What to do: From the entries, copy out every line in which the word "result" is found.
= = = = = = =
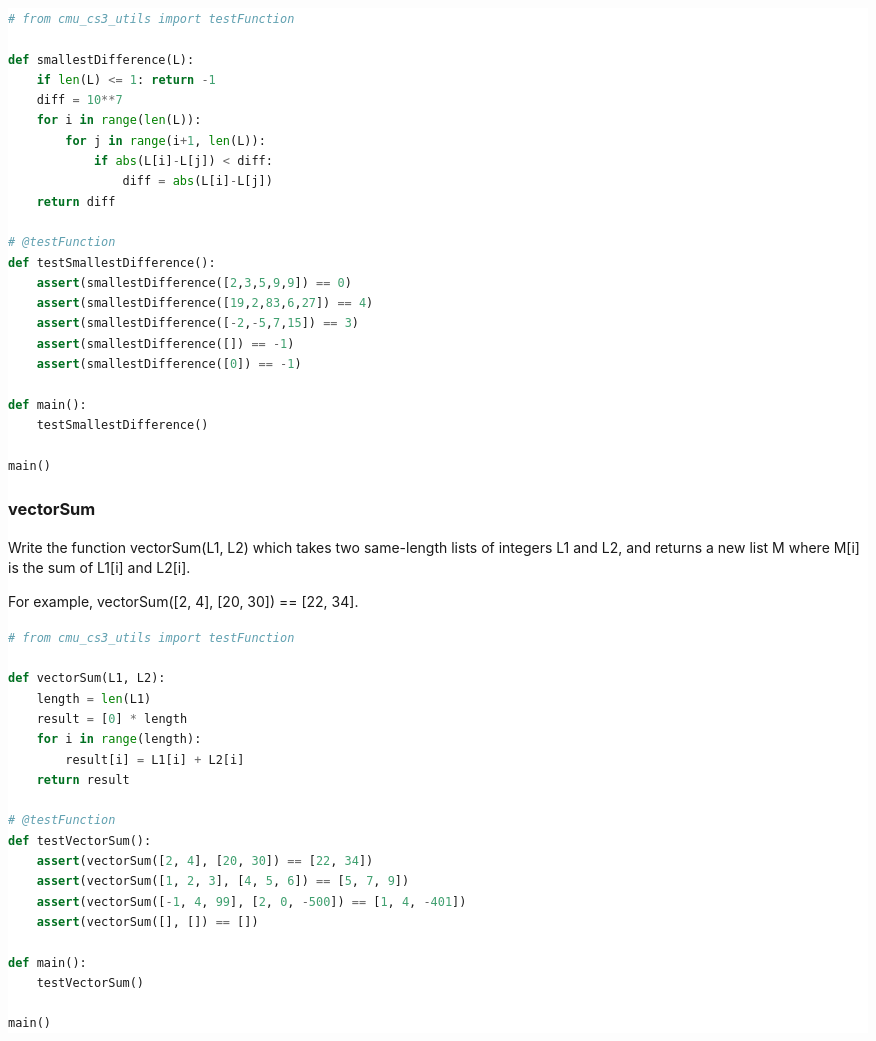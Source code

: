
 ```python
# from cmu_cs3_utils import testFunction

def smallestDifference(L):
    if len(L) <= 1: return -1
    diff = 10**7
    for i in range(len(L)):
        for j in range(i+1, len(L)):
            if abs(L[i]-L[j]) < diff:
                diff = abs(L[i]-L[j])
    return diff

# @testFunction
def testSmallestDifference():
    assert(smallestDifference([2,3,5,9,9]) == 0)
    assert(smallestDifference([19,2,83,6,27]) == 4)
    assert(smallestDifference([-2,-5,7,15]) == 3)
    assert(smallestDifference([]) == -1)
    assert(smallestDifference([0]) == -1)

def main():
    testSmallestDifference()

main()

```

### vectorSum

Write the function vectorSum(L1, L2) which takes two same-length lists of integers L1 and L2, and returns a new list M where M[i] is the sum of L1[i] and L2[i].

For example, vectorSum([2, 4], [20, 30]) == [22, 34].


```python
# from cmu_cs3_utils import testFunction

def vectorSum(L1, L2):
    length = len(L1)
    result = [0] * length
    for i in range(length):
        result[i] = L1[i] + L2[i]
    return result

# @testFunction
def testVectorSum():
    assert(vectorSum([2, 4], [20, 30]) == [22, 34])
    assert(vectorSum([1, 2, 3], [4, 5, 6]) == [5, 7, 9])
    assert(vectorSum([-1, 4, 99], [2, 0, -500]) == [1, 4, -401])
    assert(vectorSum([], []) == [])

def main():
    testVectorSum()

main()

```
= = = = = = =
Output of the exercise:
    result = [0] * length
        result[i] = L1[i] + L2[i]
    return result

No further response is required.